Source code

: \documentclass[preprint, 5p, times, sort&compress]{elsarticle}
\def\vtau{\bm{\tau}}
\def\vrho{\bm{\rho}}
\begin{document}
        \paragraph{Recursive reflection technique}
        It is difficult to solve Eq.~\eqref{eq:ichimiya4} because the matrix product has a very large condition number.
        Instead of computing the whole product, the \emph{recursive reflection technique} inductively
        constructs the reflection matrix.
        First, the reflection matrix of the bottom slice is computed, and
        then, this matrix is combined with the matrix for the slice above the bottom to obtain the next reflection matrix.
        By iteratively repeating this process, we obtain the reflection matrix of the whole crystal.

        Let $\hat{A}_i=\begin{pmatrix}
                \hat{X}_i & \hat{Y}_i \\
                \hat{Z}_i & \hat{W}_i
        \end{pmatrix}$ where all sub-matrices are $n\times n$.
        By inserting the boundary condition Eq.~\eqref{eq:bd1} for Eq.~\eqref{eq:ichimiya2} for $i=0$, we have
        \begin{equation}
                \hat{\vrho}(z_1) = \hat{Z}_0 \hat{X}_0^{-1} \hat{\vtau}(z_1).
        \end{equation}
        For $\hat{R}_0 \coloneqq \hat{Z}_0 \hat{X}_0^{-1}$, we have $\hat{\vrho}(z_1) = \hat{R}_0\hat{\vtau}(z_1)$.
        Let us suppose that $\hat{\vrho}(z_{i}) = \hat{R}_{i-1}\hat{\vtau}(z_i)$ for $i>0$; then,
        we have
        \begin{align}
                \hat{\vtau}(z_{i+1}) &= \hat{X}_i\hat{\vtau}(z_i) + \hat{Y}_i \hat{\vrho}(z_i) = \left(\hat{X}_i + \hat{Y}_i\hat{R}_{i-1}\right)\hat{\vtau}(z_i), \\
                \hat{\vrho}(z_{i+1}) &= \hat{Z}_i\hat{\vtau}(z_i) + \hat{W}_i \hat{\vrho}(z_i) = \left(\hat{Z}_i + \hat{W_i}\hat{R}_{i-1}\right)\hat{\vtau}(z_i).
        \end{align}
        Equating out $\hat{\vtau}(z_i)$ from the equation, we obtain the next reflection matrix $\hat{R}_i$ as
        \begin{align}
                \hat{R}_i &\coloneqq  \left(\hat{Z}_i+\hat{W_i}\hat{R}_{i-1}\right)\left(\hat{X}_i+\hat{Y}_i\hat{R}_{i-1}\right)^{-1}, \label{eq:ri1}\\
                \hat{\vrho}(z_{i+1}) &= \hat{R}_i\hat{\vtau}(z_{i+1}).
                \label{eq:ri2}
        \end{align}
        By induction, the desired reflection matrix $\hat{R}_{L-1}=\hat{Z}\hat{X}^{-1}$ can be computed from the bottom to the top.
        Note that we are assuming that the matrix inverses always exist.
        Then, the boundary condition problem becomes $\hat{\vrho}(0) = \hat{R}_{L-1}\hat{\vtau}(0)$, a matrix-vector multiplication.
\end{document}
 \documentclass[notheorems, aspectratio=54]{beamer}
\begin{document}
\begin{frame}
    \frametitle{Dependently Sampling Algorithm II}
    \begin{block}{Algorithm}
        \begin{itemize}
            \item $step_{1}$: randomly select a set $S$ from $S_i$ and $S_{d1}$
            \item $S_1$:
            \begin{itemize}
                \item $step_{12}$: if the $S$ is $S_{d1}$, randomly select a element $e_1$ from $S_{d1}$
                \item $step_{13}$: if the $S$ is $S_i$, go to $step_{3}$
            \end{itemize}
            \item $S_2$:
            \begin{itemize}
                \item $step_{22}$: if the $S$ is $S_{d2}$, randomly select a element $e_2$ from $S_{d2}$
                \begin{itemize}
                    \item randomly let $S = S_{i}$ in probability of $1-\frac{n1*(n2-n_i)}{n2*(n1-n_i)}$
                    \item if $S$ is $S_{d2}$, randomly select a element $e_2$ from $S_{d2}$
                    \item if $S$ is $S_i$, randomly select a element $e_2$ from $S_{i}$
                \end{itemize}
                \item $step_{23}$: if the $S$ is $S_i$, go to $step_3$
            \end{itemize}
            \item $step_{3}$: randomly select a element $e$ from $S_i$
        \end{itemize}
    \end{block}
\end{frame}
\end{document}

= = =

Could you transcribe all of the data exactly as it is given?

Solution:
Source code

: \documentclass[preprint, 5p, times, sort&compress]{elsarticle}
\def\vtau{\bm{\tau}}
\def\vrho{\bm{\rho}}
\begin{document}
        \paragraph{Recursive reflection technique}
        It is difficult to solve Eq.~\eqref{eq:ichimiya4} because the matrix product has a very large condition number.
        Instead of computing the whole product, the \emph{recursive reflection technique} inductively
        constructs the reflection matrix.
        First, the reflection matrix of the bottom slice is computed, and
        then, this matrix is combined with the matrix for the slice above the bottom to obtain the next reflection matrix.
        By iteratively repeating this process, we obtain the reflection matrix of the whole crystal.

        Let $\hat{A}_i=\begin{pmatrix}
                \hat{X}_i & \hat{Y}_i \\
                \hat{Z}_i & \hat{W}_i
        \end{pmatrix}$ where all sub-matrices are $n\times n$.
        By inserting the boundary condition Eq.~\eqref{eq:bd1} for Eq.~\eqref{eq:ichimiya2} for $i=0$, we have
        \begin{equation}
                \hat{\vrho}(z_1) = \hat{Z}_0 \hat{X}_0^{-1} \hat{\vtau}(z_1).
        \end{equation}
        For $\hat{R}_0 \coloneqq \hat{Z}_0 \hat{X}_0^{-1}$, we have $\hat{\vrho}(z_1) = \hat{R}_0\hat{\vtau}(z_1)$.
        Let us suppose that $\hat{\vrho}(z_{i}) = \hat{R}_{i-1}\hat{\vtau}(z_i)$ for $i>0$; then,
        we have
        \begin{align}
                \hat{\vtau}(z_{i+1}) &= \hat{X}_i\hat{\vtau}(z_i) + \hat{Y}_i \hat{\vrho}(z_i) = \left(\hat{X}_i + \hat{Y}_i\hat{R}_{i-1}\right)\hat{\vtau}(z_i), \\
                \hat{\vrho}(z_{i+1}) &= \hat{Z}_i\hat{\vtau}(z_i) + \hat{W}_i \hat{\vrho}(z_i) = \left(\hat{Z}_i + \hat{W_i}\hat{R}_{i-1}\right)\hat{\vtau}(z_i).
        \end{align}
        Equating out $\hat{\vtau}(z_i)$ from the equation, we obtain the next reflection matrix $\hat{R}_i$ as
        \begin{align}
                \hat{R}_i &\coloneqq  \left(\hat{Z}_i+\hat{W_i}\hat{R}_{i-1}\right)\left(\hat{X}_i+\hat{Y}_i\hat{R}_{i-1}\right)^{-1}, \label{eq:ri1}\\
                \hat{\vrho}(z_{i+1}) &= \hat{R}_i\hat{\vtau}(z_{i+1}).
                \label{eq:ri2}
        \end{align}
        By induction, the desired reflection matrix $\hat{R}_{L-1}=\hat{Z}\hat{X}^{-1}$ can be computed from the bottom to the top.
        Note that we are assuming that the matrix inverses always exist.
        Then, the boundary condition problem becomes $\hat{\vrho}(0) = \hat{R}_{L-1}\hat{\vtau}(0)$, a matrix-vector multiplication.
\end{document}
 \documentclass[notheorems, aspectratio=54]{beamer}
\begin{document}
\begin{frame}
    \frametitle{Dependently Sampling Algorithm II}
    \begin{block}{Algorithm}
        \begin{itemize}
            \item $step_{1}$: randomly select a set $S$ from $S_i$ and $S_{d1}$
            \item $S_1$:
            \begin{itemize}
                \item $step_{12}$: if the $S$ is $S_{d1}$, randomly select a element $e_1$ from $S_{d1}$
                \item $step_{13}$: if the $S$ is $S_i$, go to $step_{3}$
            \end{itemize}
            \item $S_2$:
            \begin{itemize}
                \item $step_{22}$: if the $S$ is $S_{d2}$, randomly select a element $e_2$ from $S_{d2}$
                \begin{itemize}
                    \item randomly let $S = S_{i}$ in probability of $1-\frac{n1*(n2-n_i)}{n2*(n1-n_i)}$
                    \item if $S$ is $S_{d2}$, randomly select a element $e_2$ from $S_{d2}$
                    \item if $S$ is $S_i$, randomly select a element $e_2$ from $S_{i}$
                \end{itemize}
                \item $step_{23}$: if the $S$ is $S_i$, go to $step_3$
            \end{itemize}
            \item $step_{3}$: randomly select a element $e$ from $S_i$
        \end{itemize}
    \end{block}
\end{frame}
\end{document}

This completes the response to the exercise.